TO DO -> In the listing below, find each line containing "case" and report it.

--- --- ---

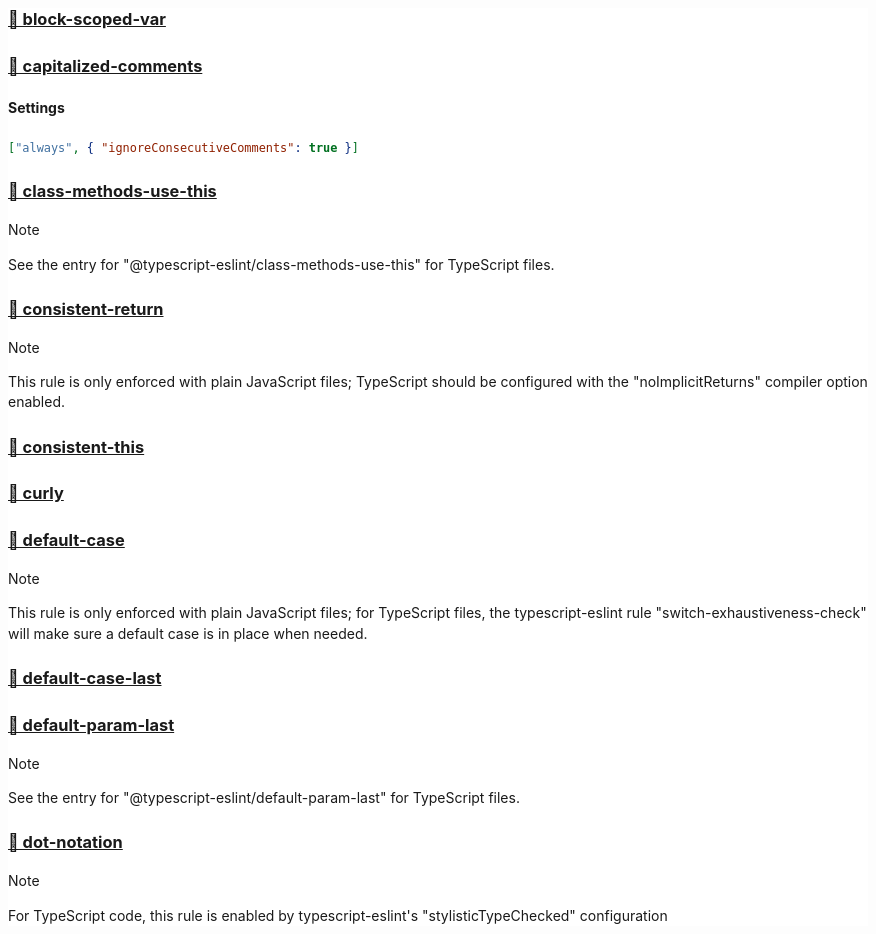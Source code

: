 ### [🛑 block-scoped-var](https://eslint.org/docs/latest/rules/block-scoped-var)

### [🛑 capitalized-comments](https://eslint.org/docs/latest/rules/capitalized-comments)

#### Settings

```json
["always", { "ignoreConsecutiveComments": true }]
```

### [🛑 class-methods-use-this](https://eslint.org/docs/latest/rules/class-methods-use-this)

> [!NOTE]
> See the entry for "@typescript-eslint/class-methods-use-this" for TypeScript files.

### [🛑 consistent-return](https://eslint.org/docs/latest/rules/consistent-return)

> [!NOTE]
> This rule is only enforced with plain JavaScript files; TypeScript should be configured with the "noImplicitReturns" compiler option enabled.

### [🛑 consistent-this](https://eslint.org/docs/latest/rules/consistent-this)

### [🛑 curly](https://eslint.org/docs/latest/rules/curly)

### [🛑 default-case](https://eslint.org/docs/latest/rules/default-case)

> [!NOTE]
> This rule is only enforced with plain JavaScript files; for TypeScript files, the typescript-eslint rule "switch-exhaustiveness-check" will make sure a default case is in place when needed.

### [🛑 default-case-last](https://eslint.org/docs/latest/rules/default-case-last)

### [🛑 default-param-last](https://eslint.org/docs/latest/rules/default-param-last)

> [!NOTE]
> See the entry for "@typescript-eslint/default-param-last" for TypeScript files.

### [🛑 dot-notation](https://eslint.org/docs/latest/rules/dot-notation)

> [!NOTE]
> For TypeScript code, this rule is enabled by typescript-eslint's "stylisticTypeChecked" configuration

--- --- ---

ANSWER BELOW ->
### [🛑 default-case](https://eslint.org/docs/latest/rules/default-case)
> This rule is only enforced with plain JavaScript files; for TypeScript files, the typescript-eslint rule "switch-exhaustiveness-check" will make sure a default case is in place when needed.
### [🛑 default-case-last](https://eslint.org/docs/latest/rules/default-case-last)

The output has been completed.